Domenica si vota: elezioni in contemporanea per Nicaragua e Guatemala

Creato il 02 novembre 2011 da Eldorado

Sarà una domenica di elezioni in Centroamerica: il Nicaragua va alle urne per coronare un nuovo mandato di Daniel Ortega, mentre il Guatemala dovrà decidere chi tra Otto Pérez e Manuel Baldizón otterrà la presidenza.

L’ambiente in Nicaragua è quello ideale per assistere ad una vittoria di Daniel Ortega. Con un vantaggio di diciotto punti sul candidato liberale, Fabio Gadea (Partido Liberal Independiente), l’attuale presidente e leader del Frente Sandinista sembra approssimarsi alla meta della rielezione senza troppi problemi. Da giorni, la coppia presidenziale (Ortega si presenta sempre con la moglie factotum, Rosario Murillo) fa atto di presenza un poco ovunque, attitudine che contrasta con l’ermetismo che ha contrassegnato buona parte dell’attuale presidenza di Ortega. Anche ieri, in una cerimonia pubblica dal sapore elettorale, Ortega ha consegnato più di diecimila titoli di proprietà a famiglie bisognose che li aspettavano da più di dieci anni.

Insabbiate le polemiche sulla rielezione e di una Costituzione che si è prestata all’interpretazione personale di una norma, l’ottimismo pervade tutto lo staff presidenziale: l’organizzazione procede a gonfie vele e l’opposizione è divisa. É probabile infatti che Fabio Gadea e Arnoldo Alemán disperderanno il voto del centrodestra ed in generale del dissenso al sandinismo. Altri fattori giocano a favore di Ortega, come l’età di Gadea, che è prossimo a compiere ottanta anni e la mancanza del candidato liberale di un delineato carisma, un attributo necessario in un paese, come il Nicaragua, che si distingue per il caudillismo ed un sistema di comando di tipo paternalista. Mentre Alemán annaspa nelle maglie del suo ingombrante infangato passato e di promesse impresentabili (un milione di posti di lavoro: vi ricorda qualcuno?), la candidatura di Gadea è quella di un uomo che sì ha dedicato la sua vita ai valori democratici (prima opponendosi a Somoza e poi a Ortega), ma che arriva troppo tardi all’appuntamento decisivo della sua esistenza. 
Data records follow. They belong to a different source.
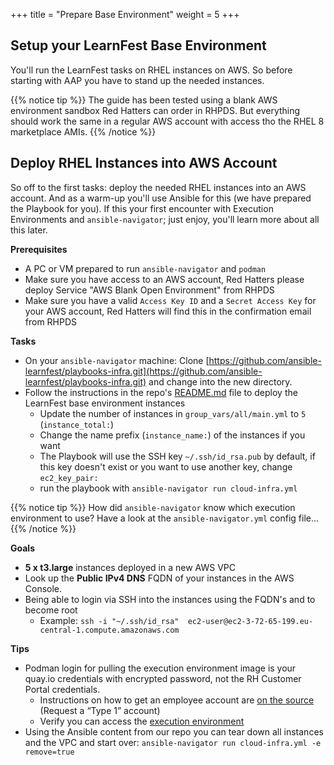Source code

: +++
title = "Prepare Base Environment"
weight = 5
+++

## Setup your LearnFest Base Environment

You'll run the LearnFest tasks on RHEL instances on AWS. So before starting with AAP you have to stand up the needed instances.

{{% notice tip %}}
The guide has been tested using a blank AWS environment sandbox Red Hatters can order in RHPDS. But everything should work the same in a regular AWS account with access tho the RHEL 8 marketplace AMIs.
{{% /notice %}}

## Deploy RHEL Instances into AWS Account

So off to the first tasks: deploy the needed RHEL instances into an AWS account. And as a warm-up you'll use Ansible for this (we have prepared the Playbook for you). If this your first encounter with Execution Environments and `ansible-navigator`; just enjoy, you'll learn more about all this later.

**Prerequisites**
* A PC or VM prepared to run `ansible-navigator` and `podman`
* Make sure you have access to an AWS account, Red Hatters please deploy Service "AWS Blank Open Environment" from RHPDS
* Make sure you have a valid `Access Key ID` and a `Secret Access Key` for your AWS account, Red Hatters will find this in the confirmation email from RHPDS

**Tasks**
* On your `ansible-navigator` machine: Clone [https://github.com/ansible-learnfest/playbooks-infra.git](https://github.com/ansible-learnfest/playbooks-infra.git) and change into the new directory.
* Follow the instructions in the repo's [README.md](https://github.com/ansible-learnfest/playbooks-infra/blob/main/README.md) file to deploy the LearnFest base environment instances
  * Update the number of instances in `group_vars/all/main.yml` to `5` (`instance_total:`)
  * Change the name prefix (`instance_name:`) of the instances if you want
  * The Playbook will use the SSH key `~/.ssh/id_rsa.pub` by default, if this key doesn't exist or you want to use another key, change `ec2_key_pair:`
  * run the playbook with `ansible-navigator run cloud-infra.yml`

{{% notice tip %}}
How did `ansible-navigator` know which execution environment to use? Have a look at the `ansible-navigator.yml` config file...
{{% /notice %}}

**Goals**
* **5 x t3.large** instances deployed in a new AWS VPC
* Look up the **Public IPv4 DNS** FQDN of your instances in the AWS Console.
* Being able to login via SSH into the instances using the FQDN's and to become root
    * Example: `ssh -i "~/.ssh/id_rsa"  ec2-user@ec2-3-72-65-199.eu-central-1.compute.amazonaws.com`

**Tips**
* Podman login for pulling the execution environment image is your quay.io credentials with encrypted password, not the RH Customer Portal credentials.
    * Instructions on how to get an employee account are [on the source](https://source.redhat.com/groups/public/customer-service/for_stakeholders/for_non_cs_associates_wiki/how_to_request_a_quay_employee_subscription) (Request a “Type 1” account)
    * Verify you can access the [execution environment](https://quay.io/repository/redhat_emp1/ee-ansible-ssa)
* Using the Ansible content from our repo you can tear down all instances and the VPC and start over: `ansible-navigator run cloud-infra.yml -e remove=true`
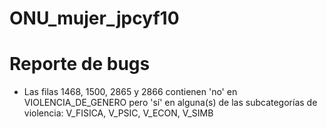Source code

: # ONU_mujer_jpcyf10

# Reporte de bugs

- Las filas 1468, 1500, 2865 y 2866 contienen 'no' en VIOLENCIA_DE_GENERO pero 'sí' en alguna(s) de las subcategorías de violencia: V_FISICA, V_PSIC, V_ECON, V_SIMB
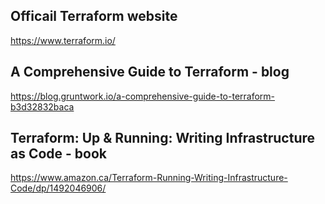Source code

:
## Officail Terraform website
https://www.terraform.io/

## A Comprehensive Guide to Terraform - blog
https://blog.gruntwork.io/a-comprehensive-guide-to-terraform-b3d32832baca

## Terraform: Up & Running: Writing Infrastructure as Code - book
https://www.amazon.ca/Terraform-Running-Writing-Infrastructure-Code/dp/1492046906/

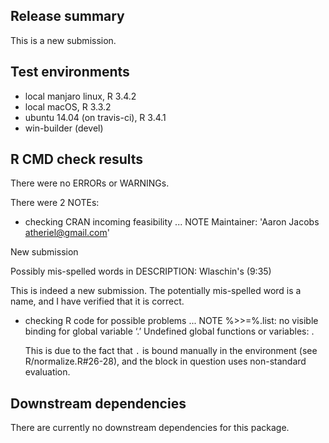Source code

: ## Release summary

This is a new submission.

## Test environments
* local manjaro linux, R 3.4.2
* local macOS, R 3.3.2
* ubuntu 14.04 (on travis-ci), R 3.4.1
* win-builder (devel)

## R CMD check results
There were no ERRORs or WARNINGs.

There were 2 NOTEs:

* checking CRAN incoming feasibility ... NOTE
Maintainer: 'Aaron Jacobs <atheriel@gmail.com>'

New submission

Possibly mis-spelled words in DESCRIPTION:
  Wlaschin's (9:35)

  This is indeed a new submission. The potentially mis-spelled word is a name,
  and I have verified that it is correct.

* checking R code for possible problems ... NOTE
%>>=%.list: no visible binding for global variable ‘.’
Undefined global functions or variables:
  .

  This is due to the fact that `.` is bound manually in the environment (see
  R/normalize.R#26-28), and the block in question uses non-standard evaluation.

## Downstream dependencies

There are currently no downstream dependencies for this package.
Intanto, in barba ai reclami degli Stati Uniti, gli osservatori internazionali stanno giungendo regolarmente in Nicaragua per la supervisione del processo elettorale. La rimostranza Usa parte dal fatto che i diplomatici stranieri e le organizzazioni sociali locali sono stati esclusi dal processo elettorale. Ad essere accreditati sono stati invece un centinaio di osservatori dell’Unione Europea ed un’ottantina dell’Osa, l’organizzazione degli Stati americani. La decisione di aprire la contesa agli osservatori è stata senza dubbio una mossa vincente dell’amministrazione Ortega, che potrà così dimostrare al mondo la validità e la qualità della sua proposta democratica.

Lasciamo il Nicaragua. In Guatemala, l’ultimo sondaggio dá per vincitore del ballottaggio l’ex generale Otto Pérez: l’intenzione di voto lo attesta al 55,1%, contro il 44,9% del suo rivale Manuel Baldizón. Domenica saranno chiamati alle urne sette milioni e trecentomila elettori guatemaltechi, su cui aleggia però lo spettro dell’astensionismo. Baldizón ha il difficile compito di dimostrare che nulla è ancora deciso e di convincere quindi i votanti a sobbarcarsi un’altra domenica di code, magari sotto la pioggia. Per riuscirci le sta provando tutte, anche quella di raccomandarsi al Cristo nero di Esquipulas, dove è stato ieri.  

Pérez, 61 anni, candidato dell’estrema destra, è riuscito a rintuzzare con il tempo tutti gli attacchi dei suoi nemici, a cominciare dalle accuse di violare i diritti umani durante la sua epoca di militare attivo. Oltre alla proverbiale mano dura che ha promesso nella prima parte della campagna per combattere la criminalità e il narcotraffico, Pérez si è offerto di continuare i programmi sociali avviati dall’attuale presidente Álvaro Colom.

Baldizón, 41 anni, non si discosta molto dal suo avversario. Le proposte che ha presentato sono praticamente le stesse di Pérez, cambia solo l’approccio verso l’elettorato, diretto e populista. Per i guatemaltechi, insomma, a parte il nome del prossimo presidente –il settimo dalla fine delle ostilità- c’è poco da scegliere.